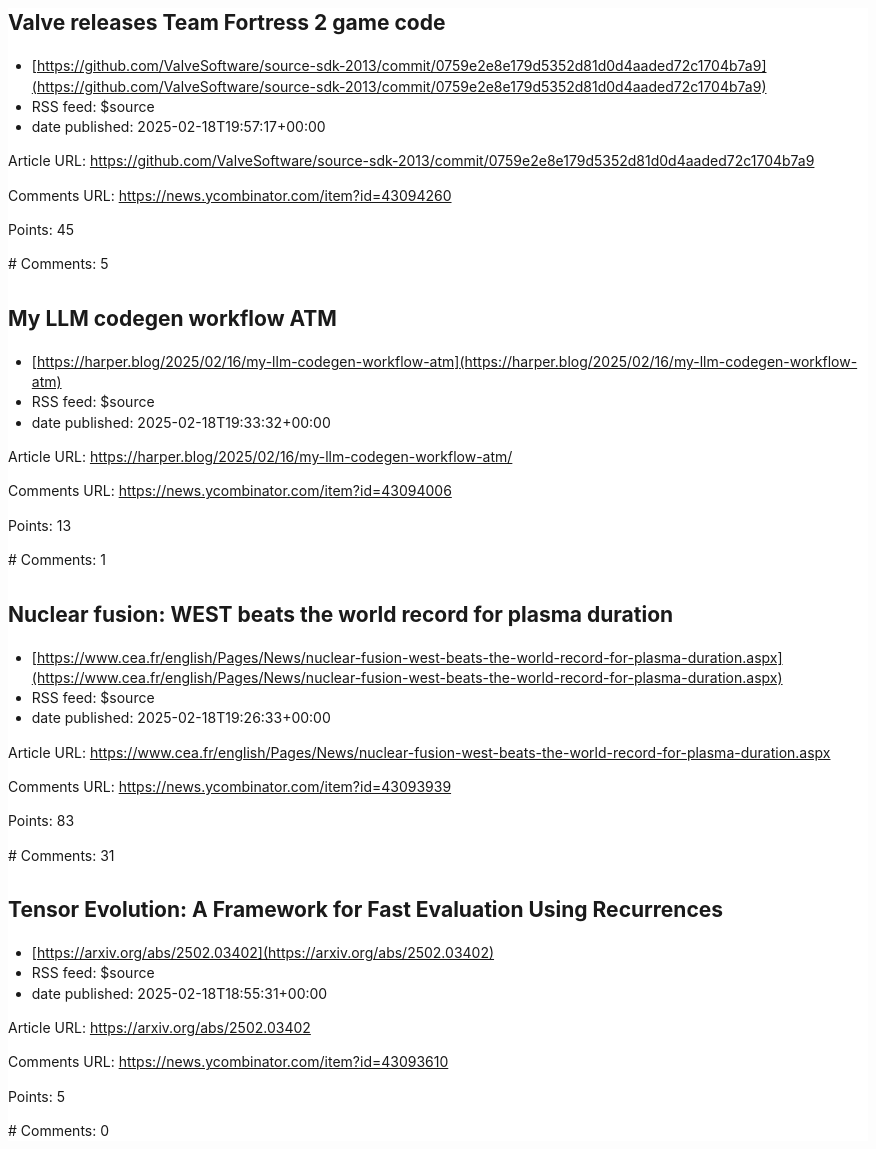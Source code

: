 ## Valve releases Team Fortress 2 game code
 - [https://github.com/ValveSoftware/source-sdk-2013/commit/0759e2e8e179d5352d81d0d4aaded72c1704b7a9](https://github.com/ValveSoftware/source-sdk-2013/commit/0759e2e8e179d5352d81d0d4aaded72c1704b7a9)
 - RSS feed: $source
 - date published: 2025-02-18T19:57:17+00:00

<p>Article URL: <a href="https://github.com/ValveSoftware/source-sdk-2013/commit/0759e2e8e179d5352d81d0d4aaded72c1704b7a9">https://github.com/ValveSoftware/source-sdk-2013/commit/0759e2e8e179d5352d81d0d4aaded72c1704b7a9</a></p>
<p>Comments URL: <a href="https://news.ycombinator.com/item?id=43094260">https://news.ycombinator.com/item?id=43094260</a></p>
<p>Points: 45</p>
<p># Comments: 5</p>

## My LLM codegen workflow ATM
 - [https://harper.blog/2025/02/16/my-llm-codegen-workflow-atm](https://harper.blog/2025/02/16/my-llm-codegen-workflow-atm)
 - RSS feed: $source
 - date published: 2025-02-18T19:33:32+00:00

<p>Article URL: <a href="https://harper.blog/2025/02/16/my-llm-codegen-workflow-atm/">https://harper.blog/2025/02/16/my-llm-codegen-workflow-atm/</a></p>
<p>Comments URL: <a href="https://news.ycombinator.com/item?id=43094006">https://news.ycombinator.com/item?id=43094006</a></p>
<p>Points: 13</p>
<p># Comments: 1</p>

## Nuclear fusion: WEST beats the world record for plasma duration
 - [https://www.cea.fr/english/Pages/News/nuclear-fusion-west-beats-the-world-record-for-plasma-duration.aspx](https://www.cea.fr/english/Pages/News/nuclear-fusion-west-beats-the-world-record-for-plasma-duration.aspx)
 - RSS feed: $source
 - date published: 2025-02-18T19:26:33+00:00

<p>Article URL: <a href="https://www.cea.fr/english/Pages/News/nuclear-fusion-west-beats-the-world-record-for-plasma-duration.aspx">https://www.cea.fr/english/Pages/News/nuclear-fusion-west-beats-the-world-record-for-plasma-duration.aspx</a></p>
<p>Comments URL: <a href="https://news.ycombinator.com/item?id=43093939">https://news.ycombinator.com/item?id=43093939</a></p>
<p>Points: 83</p>
<p># Comments: 31</p>

## Tensor Evolution: A Framework for Fast Evaluation Using Recurrences
 - [https://arxiv.org/abs/2502.03402](https://arxiv.org/abs/2502.03402)
 - RSS feed: $source
 - date published: 2025-02-18T18:55:31+00:00

<p>Article URL: <a href="https://arxiv.org/abs/2502.03402">https://arxiv.org/abs/2502.03402</a></p>
<p>Comments URL: <a href="https://news.ycombinator.com/item?id=43093610">https://news.ycombinator.com/item?id=43093610</a></p>
<p>Points: 5</p>
<p># Comments: 0</p>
════
ABOUT THIS EXERCISE:
Review the material and copy each line in which the word "world" appears.

ANSWER TO THIS TASK:
## Nuclear fusion: WEST beats the world record for plasma duration
 - [https://www.cea.fr/english/Pages/News/nuclear-fusion-west-beats-the-world-record-for-plasma-duration.aspx](https://www.cea.fr/english/Pages/News/nuclear-fusion-west-beats-the-world-record-for-plasma-duration.aspx)
<p>Article URL: <a href="https://www.cea.fr/english/Pages/News/nuclear-fusion-west-beats-the-world-record-for-plasma-duration.aspx">https://www.cea.fr/english/Pages/News/nuclear-fusion-west-beats-the-world-record-for-plasma-duration.aspx</a></p>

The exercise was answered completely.